Please filter the listing below and copy out the lines that hold "phone".

Data:
━━━━

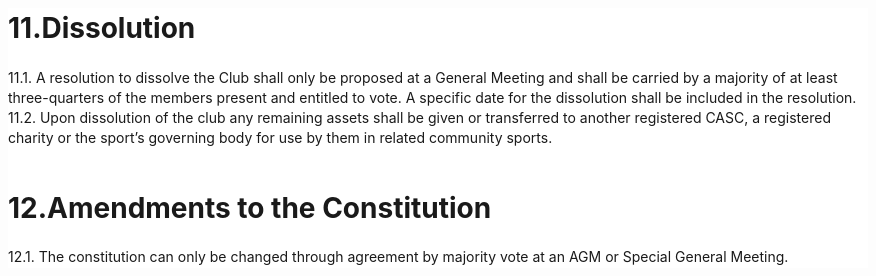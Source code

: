# 11.Dissolution

11.1. A resolution to dissolve the Club shall only be proposed at a General Meeting and shall
be carried by a majority of at least three-quarters of the members present and entitled to
vote. A specific date for the dissolution shall be included in the resolution.
11.2. Upon dissolution of the club any remaining assets shall be given or transferred to
another registered CASC, a registered charity or the sport’s governing body for use by them
in related community sports.

# 12.Amendments to the Constitution

12.1. The constitution can only be changed through agreement by majority vote at an AGM or
Special General Meeting.
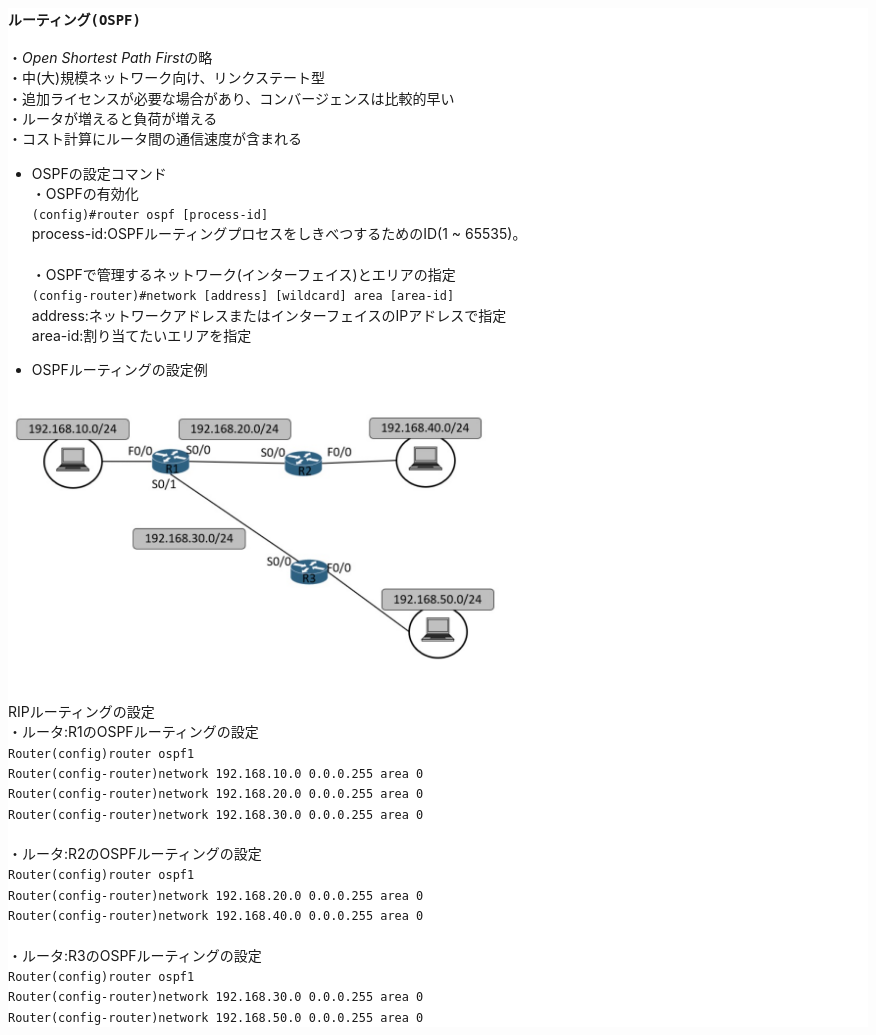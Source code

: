 ### `ルーティング(OSPF)`
・*Open Shortest Path First*の略  
・中(大)規模ネットワーク向け、リンクステート型  
・追加ライセンスが必要な場合があり、コンバージェンスは比較的早い  
・ルータが増えると負荷が増える  
・コスト計算にルータ間の通信速度が含まれる

- OSPFの設定コマンド  
・OSPFの有効化  
`(config)#router ospf [process-id]`  
process-id:OSPFルーティングプロセスをしきべつするためのID(1 ~ 65535)。</br></br>
・OSPFで管理するネットワーク(インターフェイス)とエリアの指定  
`(config-router)#network [address] [wildcard] area [area-id]`  
address:ネットワークアドレスまたはインターフェイスのIPアドレスで指定  
area-id:割り当てたいエリアを指定

- OSPFルーティングの設定例

<img width="500" alt="" src="./images/OSPFルーティング.png">

RIPルーティングの設定  
・ルータ:R1のOSPFルーティングの設定  
`Router(config)router ospf1`  
`Router(config-router)network 192.168.10.0 0.0.0.255 area 0`  
`Router(config-router)network 192.168.20.0 0.0.0.255 area 0`  
`Router(config-router)network 192.168.30.0 0.0.0.255 area 0`</br></br>
・ルータ:R2のOSPFルーティングの設定  
`Router(config)router ospf1`  
`Router(config-router)network 192.168.20.0 0.0.0.255 area 0`  
`Router(config-router)network 192.168.40.0 0.0.0.255 area 0`</br></br>
・ルータ:R3のOSPFルーティングの設定  
`Router(config)router ospf1`  
`Router(config-router)network 192.168.30.0 0.0.0.255 area 0`  
`Router(config-router)network 192.168.50.0 0.0.0.255 area 0`
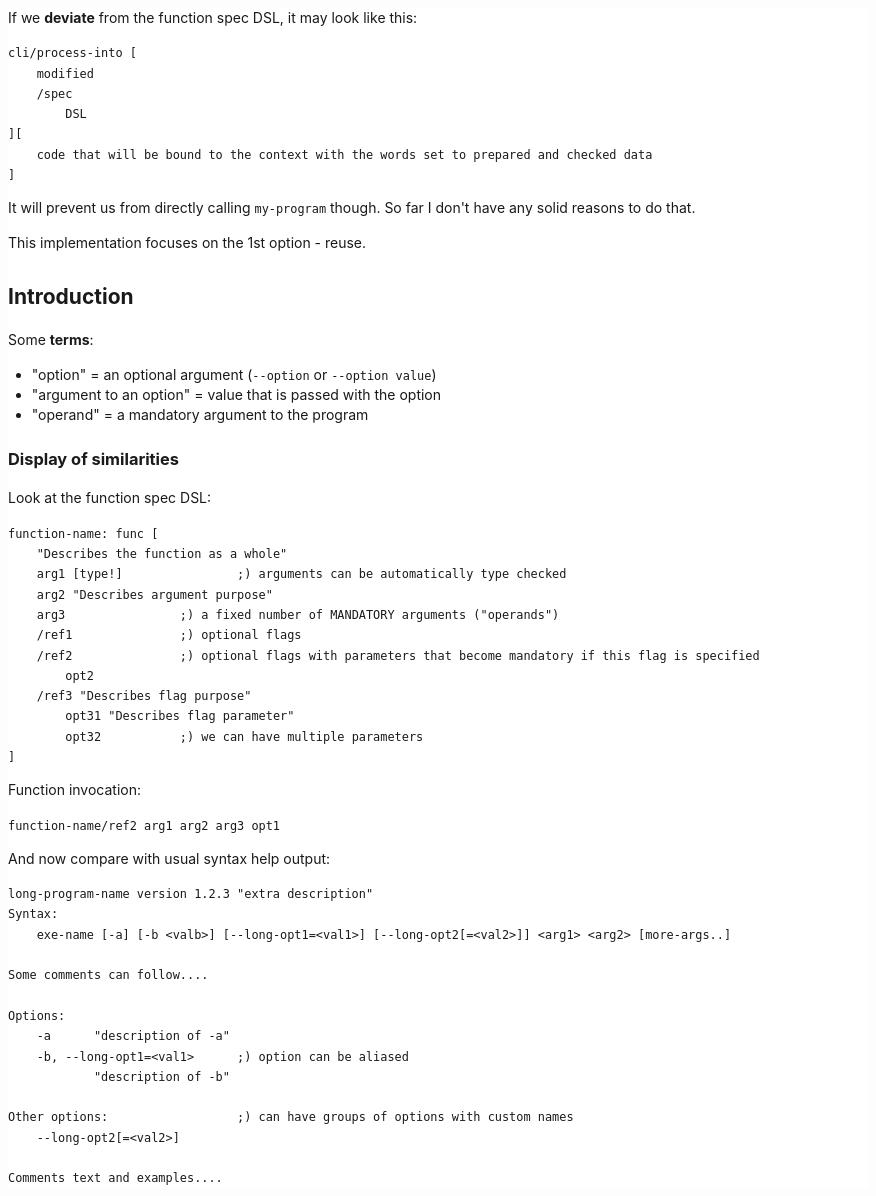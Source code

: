 If we **deviate** from the function spec DSL, it may look like this:
```
cli/process-into [
	modified
	/spec
		DSL
][
	code that will be bound to the context with the words set to prepared and checked data
]
```
It will prevent us from directly calling `my-program` though. So far I don't have any solid reasons to do that.

This implementation focuses on the 1st option - reuse.


## Introduction

Some **terms**:
- "option" = an optional argument (`--option` or `--option value`)
- "argument to an option" = value that is passed with the option
- "operand" = a mandatory argument to the program

### Display of similarities

Look at the function spec DSL:
```
function-name: func [
	"Describes the function as a whole"
	arg1 [type!]	        	;) arguments can be automatically type checked
	arg2 "Describes argument purpose"
	arg3				;) a fixed number of MANDATORY arguments ("operands")
	/ref1				;) optional flags
	/ref2				;) optional flags with parameters that become mandatory if this flag is specified
		opt2
	/ref3 "Describes flag purpose"
		opt31 "Describes flag parameter"
		opt32			;) we can have multiple parameters
]
```

Function invocation:
```
function-name/ref2 arg1 arg2 arg3 opt1
```

And now compare with usual syntax help output:
```
long-program-name version 1.2.3 "extra description"
Syntax:
	exe-name [-a] [-b <valb>] [--long-opt1=<val1>] [--long-opt2[=<val2>]] <arg1> <arg2> [more-args..]

Some comments can follow....

Options:
	-a		"description of -a"
	-b, --long-opt1=<val1>		;) option can be aliased
			"description of -b"

Other options:					;) can have groups of options with custom names
	--long-opt2[=<val2>]

Comments text and examples....
```
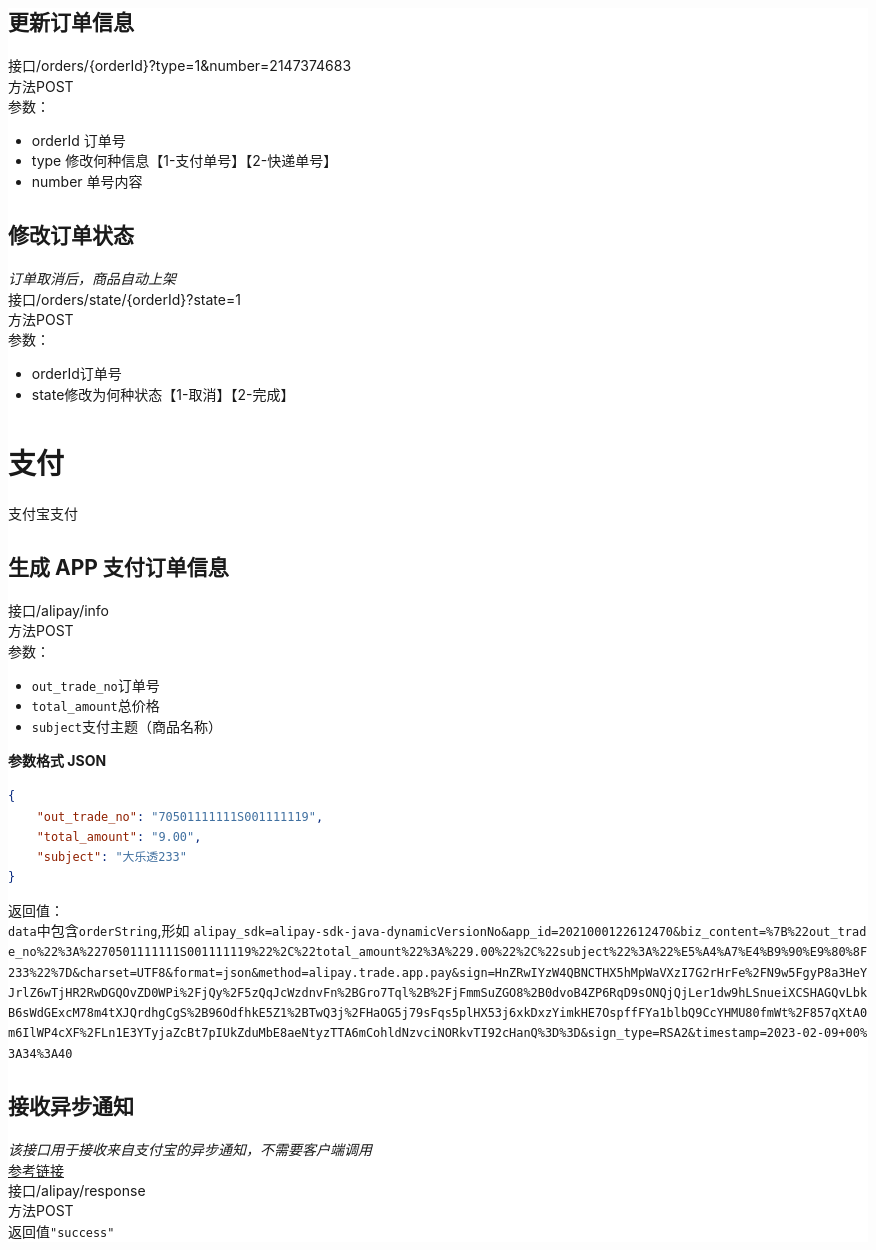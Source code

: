 
## 更新订单信息
接口/orders/{orderId}?type=1&number=2147374683  
方法POST  
参数：
- orderId 订单号
- type 修改何种信息【1-支付单号】【2-快递单号】  
- number 单号内容

## 修改订单状态
*订单取消后，商品自动上架*  
接口/orders/state/{orderId}?state=1  
方法POST  
参数：  
- orderId订单号
- state修改为何种状态【1-取消】【2-完成】

# 支付
支付宝支付  
## 生成 APP 支付订单信息
接口/alipay/info  
方法POST  
参数：
- `out_trade_no`订单号
- `total_amount`总价格
- `subject`支付主题（商品名称）  

**参数格式 JSON**
```json
{
    "out_trade_no": "70501111111S001111119",
    "total_amount": "9.00",
    "subject": "大乐透233"
}
```

返回值：  
`data`中包含`orderString`,形如
`
alipay_sdk=alipay-sdk-java-dynamicVersionNo&app_id=2021000122612470&biz_content=%7B%22out_trade_no%22%3A%2270501111111S001111119%22%2C%22total_amount%22%3A%229.00%22%2C%22subject%22%3A%22%E5%A4%A7%E4%B9%90%E9%80%8F233%22%7D&charset=UTF8&format=json&method=alipay.trade.app.pay&sign=HnZRwIYzW4QBNCTHX5hMpWaVXzI7G2rHrFe%2FN9w5FgyP8a3HeYJrlZ6wTjHR2RwDGQOvZD0WPi%2FjQy%2F5zQqJcWzdnvFn%2BGro7Tql%2B%2FjFmmSuZGO8%2B0dvoB4ZP6RqD9sONQjQjLer1dw9hLSnueiXCSHAGQvLbkB6sWdGExcM78m4tXJQrdhgCgS%2B96OdfhkE5Z1%2BTwQ3j%2FHaOG5j79sFqs5plHX53j6xkDxzYimkHE7OspffFYa1blbQ9CcYHMU80fmWt%2F857qXtA0m6IlWP4cXF%2FLn1E3YTyjaZcBt7pIUkZduMbE8aeNtyzTTA6mCohldNzvciNORkvTI92cHanQ%3D%3D&sign_type=RSA2&timestamp=2023-02-09+00%3A34%3A40
`
## 接收异步通知
*该接口用于接收来自支付宝的异步通知，不需要客户端调用*  
<a href="https://opendocs.alipay.com/open/00dn78#%E5%BC%82%E6%AD%A5%E9%80%9A%E7%9F%A5%E7%89%B9%E6%80%A7">参考链接<a/>  
接口/alipay/response  
方法POST  
返回值`"success"`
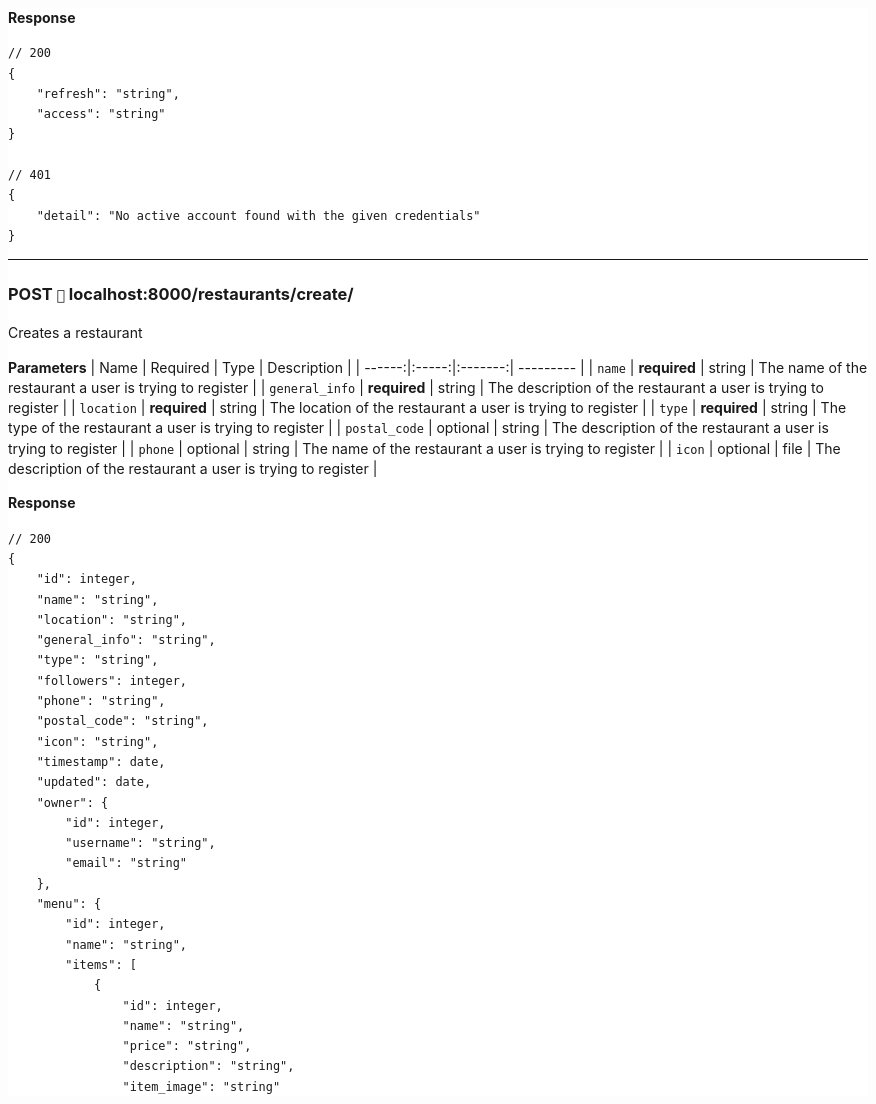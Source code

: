 **Response**

```
// 200
{
    "refresh": "string",
    "access": "string"
}

// 401
{
    "detail": "No active account found with the given credentials"
}
```
___

### POST `🔐` localhost:8000/restaurants/create/
Creates a restaurant 

**Parameters**
| Name | Required | Type | Description |
| ------:|:-----:|:-------:| --------- |
| `name` | **required** | string  | The name of the restaurant a user is trying to register |
| `general_info` | **required** | string  | The description of the restaurant a user is trying to register |
| `location` | **required** | string  | The location of the restaurant a user is trying to register |
| `type` | **required** | string  | The type of the restaurant a user is trying to register |
| `postal_code` | optional | string  | The description of the restaurant a user is trying to register |
| `phone` | optional | string  | The name of the restaurant a user is trying to register |
| `icon` | optional | file  | The description of the restaurant a user is trying to register |

**Response**

```
// 200
{
    "id": integer,
    "name": "string",
    "location": "string",
    "general_info": "string",
    "type": "string",
    "followers": integer,
    "phone": "string",
    "postal_code": "string",
    "icon": "string",
    "timestamp": date,
    "updated": date,
    "owner": {
        "id": integer,
        "username": "string",
        "email": "string"
    },
    "menu": {
        "id": integer,
        "name": "string",
        "items": [
            {
                "id": integer,
                "name": "string",
                "price": "string",
                "description": "string",
                "item_image": "string"
```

━━━━

Result of this exercise:
| `phone` | optional | string  | The name of the restaurant a user is trying to register |
    "phone": "string",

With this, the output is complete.